Eli Lilly, Novo Nordisk, Sanofi asked by US lawmakers to explain rising cost of insulin

Two US House Democrats sent letters to Eli Lilly, Novo Nordisk and Sanofi seeking information on why the cost of insulin has skyrocketed in recent years. Frank Pallone, chairman of the Energy and Commerce Committee, and Diana DeGette, chair of the Oversight and Investigations Subcommittee, also asked the companies to disclose net profits for their insulin products for the last 10 years.

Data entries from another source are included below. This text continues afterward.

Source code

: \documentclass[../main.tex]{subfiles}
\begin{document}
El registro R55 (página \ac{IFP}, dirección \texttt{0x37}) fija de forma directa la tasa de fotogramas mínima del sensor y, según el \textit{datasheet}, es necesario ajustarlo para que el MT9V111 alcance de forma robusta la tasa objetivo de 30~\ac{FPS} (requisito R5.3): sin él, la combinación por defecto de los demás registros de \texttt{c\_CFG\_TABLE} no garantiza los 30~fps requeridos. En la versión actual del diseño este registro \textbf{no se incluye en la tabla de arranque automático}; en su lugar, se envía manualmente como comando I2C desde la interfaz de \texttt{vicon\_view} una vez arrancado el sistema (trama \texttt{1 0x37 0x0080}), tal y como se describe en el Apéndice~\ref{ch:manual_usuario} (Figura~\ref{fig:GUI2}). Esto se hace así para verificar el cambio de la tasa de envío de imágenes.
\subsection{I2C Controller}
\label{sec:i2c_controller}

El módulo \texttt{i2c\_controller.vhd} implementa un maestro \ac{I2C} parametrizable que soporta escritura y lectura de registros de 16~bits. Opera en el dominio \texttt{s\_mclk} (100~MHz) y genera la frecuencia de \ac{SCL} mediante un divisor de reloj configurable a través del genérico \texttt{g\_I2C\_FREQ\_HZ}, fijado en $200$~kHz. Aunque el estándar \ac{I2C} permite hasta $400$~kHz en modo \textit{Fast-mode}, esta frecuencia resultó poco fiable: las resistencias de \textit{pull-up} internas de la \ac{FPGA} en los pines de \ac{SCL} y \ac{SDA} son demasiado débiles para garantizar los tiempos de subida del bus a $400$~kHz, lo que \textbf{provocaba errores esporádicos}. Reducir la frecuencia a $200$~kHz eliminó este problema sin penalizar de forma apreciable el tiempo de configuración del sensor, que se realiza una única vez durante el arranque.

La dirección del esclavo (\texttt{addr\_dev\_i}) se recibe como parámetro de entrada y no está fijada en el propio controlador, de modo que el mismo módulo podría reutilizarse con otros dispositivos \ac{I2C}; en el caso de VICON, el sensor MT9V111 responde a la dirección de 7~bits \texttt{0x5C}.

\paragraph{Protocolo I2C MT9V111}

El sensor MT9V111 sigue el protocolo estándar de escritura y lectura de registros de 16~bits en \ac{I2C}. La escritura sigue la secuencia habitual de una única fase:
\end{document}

According to the letters, recent price rises for insulin have put it "out of reach for many patients," with some also rationing doses. "As one of the few manufacturers of insulin in the [US], your company is well-suited to shed light on these issues and offer potential solutions," Pallone and DeGette wrote.

The lawmakers noted that despite being discovered around 100 years ago, the price of insulin nearly tripled between 2002 and 2013, while almost doubling from 2012 to 2016. Pallone and DeGette asked the drugmakers to provide an explanation of factors that prompted any price increases for their products in the last 10 years, as well as seeking information on any changes or modifications made to the therapies.

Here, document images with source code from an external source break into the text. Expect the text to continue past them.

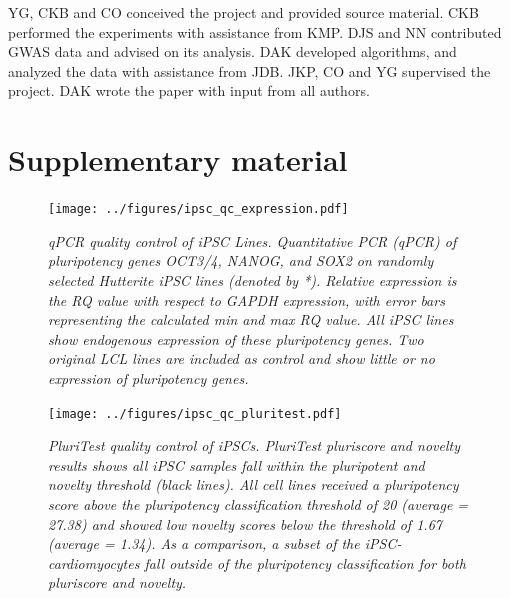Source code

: \documentclass{article}
\begin{document}
YG, CKB and CO conceived the project and provided source material.
CKB performed the experiments with assistance from KMP.
DJS and NN contributed GWAS data and advised on its analysis. 
DAK developed algorithms, and analyzed the data with assistance from JDB.
JKP, CO and YG supervised the project.
DAK wrote the paper with input from all authors.

     
\clearpage

\setcounter{figure}{0}
\makeatletter 
\renewcommand{\thefigure}{S\@arabic\c@figure}

\section*{Supplementary material} 


\begin{figure}[h]
\begin{center}
    \texttt{[image: ../figures/ipsc\_qc\_expression.pdf]} 
    \caption{\it{qPCR quality control of iPSC Lines. Quantitative PCR (qPCR) of pluripotency genes OCT3/4, NANOG, and SOX2 on randomly selected Hutterite iPSC lines (denoted by *). Relative expression is the RQ value with respect to GAPDH expression, with error bars representing the calculated min and max RQ value. All iPSC lines show endogenous expression of these pluripotency genes. Two original LCL lines are included as control and show little or no expression of pluripotency genes.}}
    \label{fig:ipsc_qc_expression}
    \end{center}
\end{figure}

\begin{figure}[h]
\begin{center}
    \texttt{[image: ../figures/ipsc\_qc\_pluritest.pdf]} 
    \caption{\it{PluriTest quality control of iPSCs. PluriTest pluriscore and novelty results shows all iPSC samples fall within the pluripotent and novelty threshold (black lines). All cell lines received a pluripotency score above the pluripotency classification threshold of 20 (average = 27.38) and showed low novelty scores below the threshold of 1.67 (average = 1.34). As a comparison, a subset of the iPSC-cardiomyocytes fall outside of the pluripotency classification for both pluriscore and novelty.}}
    \label{fig:ipsc_qc_pluritest}
    \end{center}
\end{figure}
\end{document}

Pallone and DeGette are also seeking information on what is preventing the companies from lowering insulin prices and making it more affordable and they expect the overall market price of the medicine to change in the next five years. A spokesman for DeGette noted that the committee has not set a date for a hearing, although the companies have been asked to respond to the requests by February 13. Sanofi confirmed that it received the letter and  would work with the committee on the matter.

Earlier this month, the US House of Representatives' Oversight Committee started a probe into a dozen pharmaceutical companies regarding drug pricing, asking for information and communications about price increases, R&D investments and corporate strategies to maintain market share and pricing power. The drugmakers sent letters in that investigation included Eli Lilly, Novo Nordisk and Sanofi.